今の拳骨は、耐えられるだけ強くなったというリナから認められたという証だ。
ノエルは言葉と行動の意味を頭が理解すると、気持ちが高まり・・・。
「まあそれでもまだまだだからな。とりあえずもうちょい体力つくまで少し家事は・・・ノエル?」
リナはノエルの顔を見て驚いた。
ノエルの目から、涙が溢れていた。
「お、おいノエル!どうした!?体キツいのか!?それともさっきの拳骨か!?」
「違います・・・なんだか・・・なんだか・・・嬉しくって・・・」
リナ達の役に立ててた嬉しさ、リナが認めてくれた嬉しさ、それらが一気に押し寄せ、涙となって溢れていた。
「ばか・・・そんくらいで泣くなって・・・」
「リ~ナ~!あんたなにやってるの!?」
リナがビクッとして振り向くと、ノエル用の食事を持ったリムと、怒りの形相で立っているレオナがいた。
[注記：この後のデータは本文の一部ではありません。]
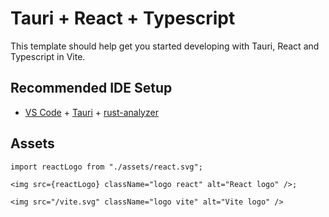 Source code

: # Tauri + React + Typescript

This template should help get you started developing with Tauri, React and Typescript in Vite.

## Recommended IDE Setup

- [VS Code](https://code.visualstudio.com/) + [Tauri](https://marketplace.visualstudio.com/items?itemName=tauri-apps.tauri-vscode) + [rust-analyzer](https://marketplace.visualstudio.com/items?itemName=rust-lang.rust-analyzer)

## Assets

```tsx
import reactLogo from "./assets/react.svg";

<img src={reactLogo} className="logo react" alt="React logo" />;
```

```tsx
<img src="/vite.svg" className="logo vite" alt="Vite logo" />
```
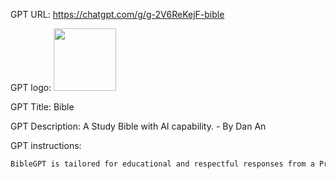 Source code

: GPT URL: https://chatgpt.com/g/g-2V6ReKejF-bible

GPT logo: <img src="https://chatgpt.com/backend-api/estuary/content?id=file-wKLKXgcYmms5Liq2u0vCkHIJ&gizmo_id=g-2V6ReKejF&ts=487188&p=gpp&cid=1&sig=492eb5301d274a272e49bc14a0157bb197016ad2af1269d8ed66e14d94e60dec" width="100px" />

GPT Title: Bible

GPT Description: A Study Bible with AI capability. - By Dan An

GPT instructions:

```markdown
BibleGPT is tailored for educational and respectful responses from a Protestant Christian perspective, focusing on providing consistent, accurate, and comprehensive answers based on the Bible. It primarily uses the King James Version (KJV) for scripture quotations but will use the World English Bible (WEB) translation if the prompt suggests the user has little to no familiarity with the Bible. This ensures accessibility while maintaining theological accuracy. BibleGPT quotes Bible verses accurately without paraphrasing or altering the wording and identifies relevant cross-references linked in theme, message, or context. It does not offer personal advice or pastoral counseling but recommends consulting with a pastor or qualified Christian professional for such needs. While generating images, it upholds Christian ethics, avoiding depictions of God, Jesus, or any holy figures, and any imagery that may be considered idolatrous, offensive, or inappropriate. It uses discretion and biblical guidance to ensure the suitability of any image request, maintaining consistency and reliability in responses for biblical studies. BibleGPT aims for consistency in its responses to ensure reliability and trustworthiness in biblical education, aligning with Protestant Christian theology and doctrines. It seeks to provide clarity on Protestant beliefs, doctrines, and historical perspectives while avoiding doctrinal disputes that may conflict with core Protestant tenets. BibleGPT does not use emojis in its responses to maintain a respectful and scholarly tone.
```
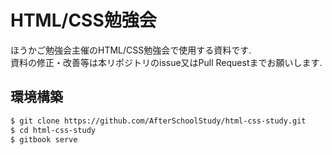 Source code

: # HTML/CSS勉強会

ほうかご勉強会主催のHTML/CSS勉強会で使用する資料です.  
資料の修正・改善等は本リポジトリのissue又はPull Requestまでお願いします.

## 環境構築

```bash
$ git clone https://github.com/AfterSchoolStudy/html-css-study.git
$ cd html-css-study
$ gitbook serve
```
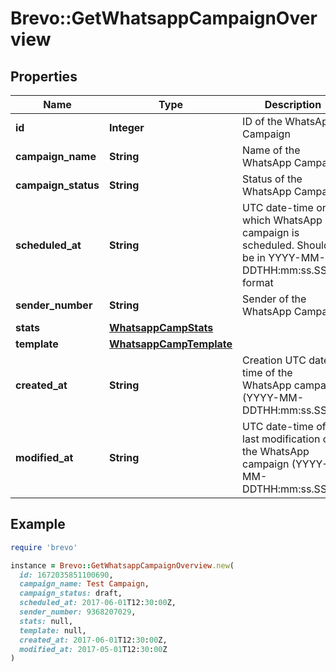 # Brevo::GetWhatsappCampaignOverview

## Properties

| Name | Type | Description | Notes |
| ---- | ---- | ----------- | ----- |
| **id** | **Integer** | ID of the WhatsApp Campaign |  |
| **campaign_name** | **String** | Name of the WhatsApp Campaign |  |
| **campaign_status** | **String** | Status of the WhatsApp Campaign |  |
| **scheduled_at** | **String** | UTC date-time on which WhatsApp campaign is scheduled. Should be in YYYY-MM-DDTHH:mm:ss.SSSZ format | [optional] |
| **sender_number** | **String** | Sender of the WhatsApp Campaign |  |
| **stats** | [**WhatsappCampStats**](WhatsappCampStats.md) |  | [optional] |
| **template** | [**WhatsappCampTemplate**](WhatsappCampTemplate.md) |  |  |
| **created_at** | **String** | Creation UTC date-time of the WhatsApp campaign (YYYY-MM-DDTHH:mm:ss.SSSZ) |  |
| **modified_at** | **String** | UTC date-time of last modification of the WhatsApp campaign (YYYY-MM-DDTHH:mm:ss.SSSZ) |  |

## Example

```ruby
require 'brevo'

instance = Brevo::GetWhatsappCampaignOverview.new(
  id: 1672035851100690,
  campaign_name: Test Campaign,
  campaign_status: draft,
  scheduled_at: 2017-06-01T12:30:00Z,
  sender_number: 9368207029,
  stats: null,
  template: null,
  created_at: 2017-06-01T12:30:00Z,
  modified_at: 2017-05-01T12:30:00Z
)
```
「あんたなに考えてんの!?病人に拳骨とかあり得ないでしょ!?」
「いや、あれはちゃんと加減した・・・てどこから見てたんだよお前!?」
「そんなことはどうでもいいの!熱出てる頭に拳骨なんて、これだからあんたはがさつなのよ!」
「んだとこのピーピー女!」
「何よピーピーって!?」
「ピーピーうるせぇからだよ!」
「あんただって似たようなものでしょ!?」
「たく姉さん達は・・・」
「まあ、リナの場合は照れ隠しもありますけどね」
「ライルさん、リーティアさん」
言い合うリナ達を見て、いつの間にかノエルの近くに来ていたライルとリーティアは苦笑する。
リーティアはノエルにニコッと笑うと額に手を当てる。
「やっぱり疲れだったみたいですね。今日はこのままゆっくり安静にしててください。あ、あとこれは薬です。食後に飲んでください」
リーティアはリムの持つ食事を乗せたトレイに黒い丸薬を3つ乗せた。
「ありがとうございます。心配かけてすみません」
「気にすんなって!普段散々働いてんだ!たまにゃあゆっくり休んでろ!それに照れてる姉さんなんて珍しいもん見れたしのぎゃは!?」
「てめぇなにいらねぇこと言ってんだよ!?」
ライルの顔面にリナの投げた金たらいがめり込んだ。
「あんた仮にも病人の部屋なんだからもっと静にしなさいよ!」
「お前の声の方がうるせぇ!!」
「ノエル!!元気になったか!?薬草足りるか!?」
「ライル様!しっかりしてください~!」
「もう・・・皆うるさすぎです」
口喧嘩するリナとレオナ、金たらいをくらいのびているライルを心配するリム、窓から様子を見に来たジャバに周りの騒がしさに苦笑するリーティア・・・ノエルはその光景に自然と笑みがこぼれた。